> [WHAT YOU SHOULD DO]: In the entries below, find each line with the word "Hello" and return it.

^^^^^^^^

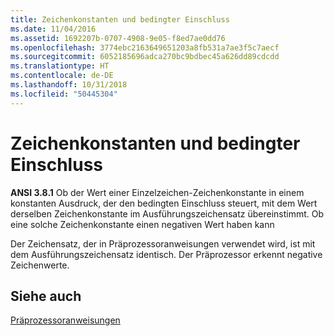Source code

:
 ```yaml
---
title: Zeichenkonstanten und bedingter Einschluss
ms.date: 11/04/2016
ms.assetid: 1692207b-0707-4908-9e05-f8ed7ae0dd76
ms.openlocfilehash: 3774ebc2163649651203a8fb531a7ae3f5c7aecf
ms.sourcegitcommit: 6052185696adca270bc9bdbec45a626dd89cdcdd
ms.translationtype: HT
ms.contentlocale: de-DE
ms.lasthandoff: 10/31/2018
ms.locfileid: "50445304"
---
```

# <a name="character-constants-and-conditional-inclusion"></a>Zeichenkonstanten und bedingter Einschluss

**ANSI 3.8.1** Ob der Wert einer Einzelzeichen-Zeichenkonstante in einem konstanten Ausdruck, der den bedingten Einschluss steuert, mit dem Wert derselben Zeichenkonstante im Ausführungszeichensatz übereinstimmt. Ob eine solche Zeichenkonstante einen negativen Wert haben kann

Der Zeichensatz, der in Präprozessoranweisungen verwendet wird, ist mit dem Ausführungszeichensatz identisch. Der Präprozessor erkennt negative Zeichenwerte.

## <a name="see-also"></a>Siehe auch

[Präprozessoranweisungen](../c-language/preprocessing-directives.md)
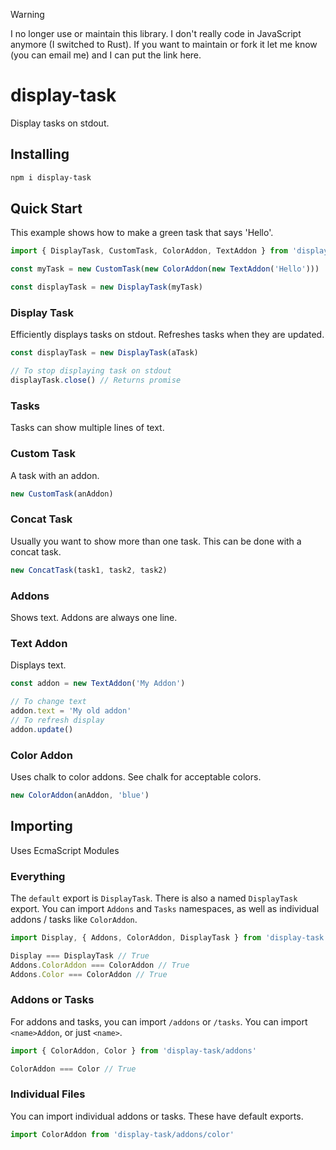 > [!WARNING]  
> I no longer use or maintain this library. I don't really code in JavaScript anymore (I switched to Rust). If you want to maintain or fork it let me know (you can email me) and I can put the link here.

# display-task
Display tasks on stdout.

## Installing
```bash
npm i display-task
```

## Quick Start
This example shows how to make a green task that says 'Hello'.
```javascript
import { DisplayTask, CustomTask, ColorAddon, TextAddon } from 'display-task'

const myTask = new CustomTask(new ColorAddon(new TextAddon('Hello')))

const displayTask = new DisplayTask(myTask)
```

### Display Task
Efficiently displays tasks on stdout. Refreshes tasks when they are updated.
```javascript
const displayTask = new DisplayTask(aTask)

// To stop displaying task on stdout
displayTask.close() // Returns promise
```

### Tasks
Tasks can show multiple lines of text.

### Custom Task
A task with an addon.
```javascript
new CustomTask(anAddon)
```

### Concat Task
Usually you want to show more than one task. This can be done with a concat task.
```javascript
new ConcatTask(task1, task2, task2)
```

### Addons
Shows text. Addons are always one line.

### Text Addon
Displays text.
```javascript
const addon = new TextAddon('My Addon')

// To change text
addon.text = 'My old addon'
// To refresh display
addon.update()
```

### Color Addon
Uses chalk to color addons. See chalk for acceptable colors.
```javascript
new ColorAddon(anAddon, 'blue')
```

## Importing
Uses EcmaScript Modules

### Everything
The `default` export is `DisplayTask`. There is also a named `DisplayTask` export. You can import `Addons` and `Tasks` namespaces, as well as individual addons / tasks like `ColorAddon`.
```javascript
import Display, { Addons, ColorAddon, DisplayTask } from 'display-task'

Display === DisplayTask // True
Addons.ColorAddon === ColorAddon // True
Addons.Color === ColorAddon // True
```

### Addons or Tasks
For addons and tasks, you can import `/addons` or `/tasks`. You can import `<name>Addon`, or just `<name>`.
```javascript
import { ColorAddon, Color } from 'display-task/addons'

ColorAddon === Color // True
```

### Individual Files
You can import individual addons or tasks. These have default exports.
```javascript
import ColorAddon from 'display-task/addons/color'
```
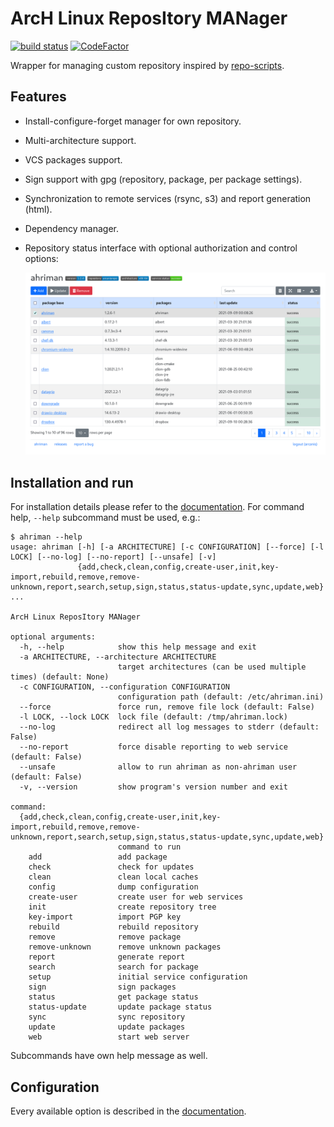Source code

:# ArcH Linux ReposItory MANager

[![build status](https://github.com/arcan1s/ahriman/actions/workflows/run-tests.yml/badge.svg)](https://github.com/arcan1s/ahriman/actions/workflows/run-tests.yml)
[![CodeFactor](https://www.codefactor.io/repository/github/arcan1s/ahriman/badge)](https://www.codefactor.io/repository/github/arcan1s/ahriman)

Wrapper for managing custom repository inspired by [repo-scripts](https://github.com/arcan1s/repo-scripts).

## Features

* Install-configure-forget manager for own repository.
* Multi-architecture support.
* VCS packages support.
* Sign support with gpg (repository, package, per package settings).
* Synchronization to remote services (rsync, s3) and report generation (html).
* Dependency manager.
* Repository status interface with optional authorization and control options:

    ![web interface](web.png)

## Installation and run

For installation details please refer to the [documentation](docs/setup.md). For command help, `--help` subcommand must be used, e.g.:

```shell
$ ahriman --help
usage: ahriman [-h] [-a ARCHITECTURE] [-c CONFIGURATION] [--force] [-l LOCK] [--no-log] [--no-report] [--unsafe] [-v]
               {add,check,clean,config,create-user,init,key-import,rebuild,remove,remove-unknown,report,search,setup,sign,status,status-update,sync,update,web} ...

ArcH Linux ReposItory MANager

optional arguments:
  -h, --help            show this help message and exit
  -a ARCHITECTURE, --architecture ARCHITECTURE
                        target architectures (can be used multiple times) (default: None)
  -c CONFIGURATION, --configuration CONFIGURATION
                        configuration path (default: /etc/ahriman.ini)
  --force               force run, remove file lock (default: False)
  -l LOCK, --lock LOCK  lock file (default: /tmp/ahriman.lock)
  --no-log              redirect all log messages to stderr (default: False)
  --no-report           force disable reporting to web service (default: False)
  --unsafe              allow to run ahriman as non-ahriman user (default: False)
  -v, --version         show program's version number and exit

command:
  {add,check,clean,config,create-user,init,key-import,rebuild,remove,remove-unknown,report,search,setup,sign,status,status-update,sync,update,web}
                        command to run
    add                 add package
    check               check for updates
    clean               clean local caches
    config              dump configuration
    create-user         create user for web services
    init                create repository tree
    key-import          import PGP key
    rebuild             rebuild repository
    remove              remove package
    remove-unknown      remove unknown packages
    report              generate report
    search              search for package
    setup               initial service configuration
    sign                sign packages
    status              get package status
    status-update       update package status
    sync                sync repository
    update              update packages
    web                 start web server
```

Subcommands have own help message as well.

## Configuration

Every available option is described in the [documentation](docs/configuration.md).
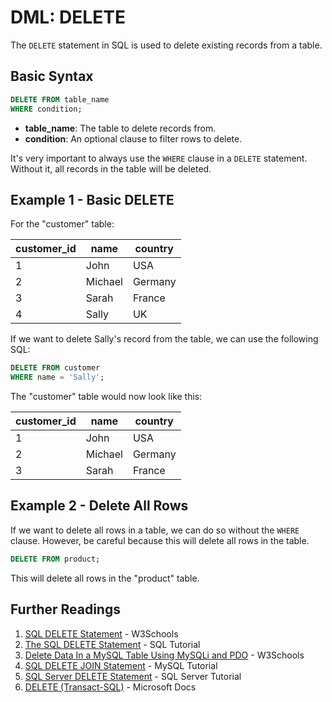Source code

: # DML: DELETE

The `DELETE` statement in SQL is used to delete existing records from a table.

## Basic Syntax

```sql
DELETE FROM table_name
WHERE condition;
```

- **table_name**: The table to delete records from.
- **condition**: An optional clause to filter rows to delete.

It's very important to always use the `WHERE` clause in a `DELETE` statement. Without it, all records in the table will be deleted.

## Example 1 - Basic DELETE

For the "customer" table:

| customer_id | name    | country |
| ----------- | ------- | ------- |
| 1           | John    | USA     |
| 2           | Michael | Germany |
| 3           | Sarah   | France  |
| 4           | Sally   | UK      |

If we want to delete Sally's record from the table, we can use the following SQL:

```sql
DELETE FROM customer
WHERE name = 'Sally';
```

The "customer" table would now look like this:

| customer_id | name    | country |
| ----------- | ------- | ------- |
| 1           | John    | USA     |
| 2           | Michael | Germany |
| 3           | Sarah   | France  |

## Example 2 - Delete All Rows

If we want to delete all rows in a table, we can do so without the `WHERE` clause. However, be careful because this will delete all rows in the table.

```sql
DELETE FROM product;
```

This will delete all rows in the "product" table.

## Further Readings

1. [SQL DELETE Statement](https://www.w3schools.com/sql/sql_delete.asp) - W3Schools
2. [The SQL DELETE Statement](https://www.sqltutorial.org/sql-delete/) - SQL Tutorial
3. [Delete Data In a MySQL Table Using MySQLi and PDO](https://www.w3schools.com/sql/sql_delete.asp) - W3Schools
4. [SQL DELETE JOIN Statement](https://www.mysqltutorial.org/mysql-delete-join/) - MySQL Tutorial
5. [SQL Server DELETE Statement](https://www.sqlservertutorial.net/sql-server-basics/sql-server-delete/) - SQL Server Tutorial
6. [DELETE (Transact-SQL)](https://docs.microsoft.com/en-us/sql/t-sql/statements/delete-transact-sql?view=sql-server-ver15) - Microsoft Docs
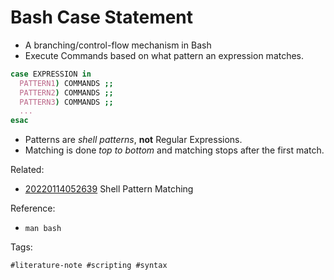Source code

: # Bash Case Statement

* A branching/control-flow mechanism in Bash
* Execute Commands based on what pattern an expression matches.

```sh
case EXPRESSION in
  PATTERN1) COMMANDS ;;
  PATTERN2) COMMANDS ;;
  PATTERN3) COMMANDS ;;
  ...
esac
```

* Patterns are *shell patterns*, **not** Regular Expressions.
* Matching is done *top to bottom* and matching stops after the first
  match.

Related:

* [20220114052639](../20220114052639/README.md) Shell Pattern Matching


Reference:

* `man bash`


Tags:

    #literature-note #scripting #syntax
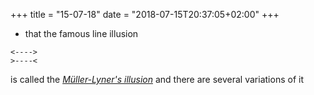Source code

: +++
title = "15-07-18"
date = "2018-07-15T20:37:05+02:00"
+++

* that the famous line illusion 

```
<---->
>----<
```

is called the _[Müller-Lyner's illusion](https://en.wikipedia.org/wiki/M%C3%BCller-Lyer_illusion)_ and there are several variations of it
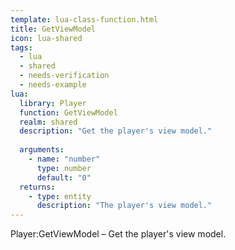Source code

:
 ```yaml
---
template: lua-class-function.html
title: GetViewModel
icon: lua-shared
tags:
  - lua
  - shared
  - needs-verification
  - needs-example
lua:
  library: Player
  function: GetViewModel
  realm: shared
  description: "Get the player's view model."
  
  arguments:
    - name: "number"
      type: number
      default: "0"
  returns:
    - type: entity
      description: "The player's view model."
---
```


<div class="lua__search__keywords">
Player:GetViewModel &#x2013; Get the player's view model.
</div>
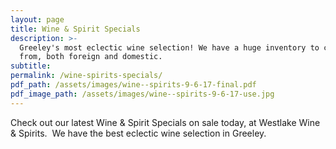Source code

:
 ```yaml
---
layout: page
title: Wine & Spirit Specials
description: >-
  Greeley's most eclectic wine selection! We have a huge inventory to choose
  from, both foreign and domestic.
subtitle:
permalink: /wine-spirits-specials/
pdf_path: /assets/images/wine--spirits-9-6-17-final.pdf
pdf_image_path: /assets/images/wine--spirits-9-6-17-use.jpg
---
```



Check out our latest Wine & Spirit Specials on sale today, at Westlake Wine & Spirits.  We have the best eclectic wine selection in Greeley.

^^^^^^^^

> [RESULT FOR THIS EXERCISE]:
This example shows how to make a green task that says 'Hello'.
const myTask = new CustomTask(new ColorAddon(new TextAddon('Hello')))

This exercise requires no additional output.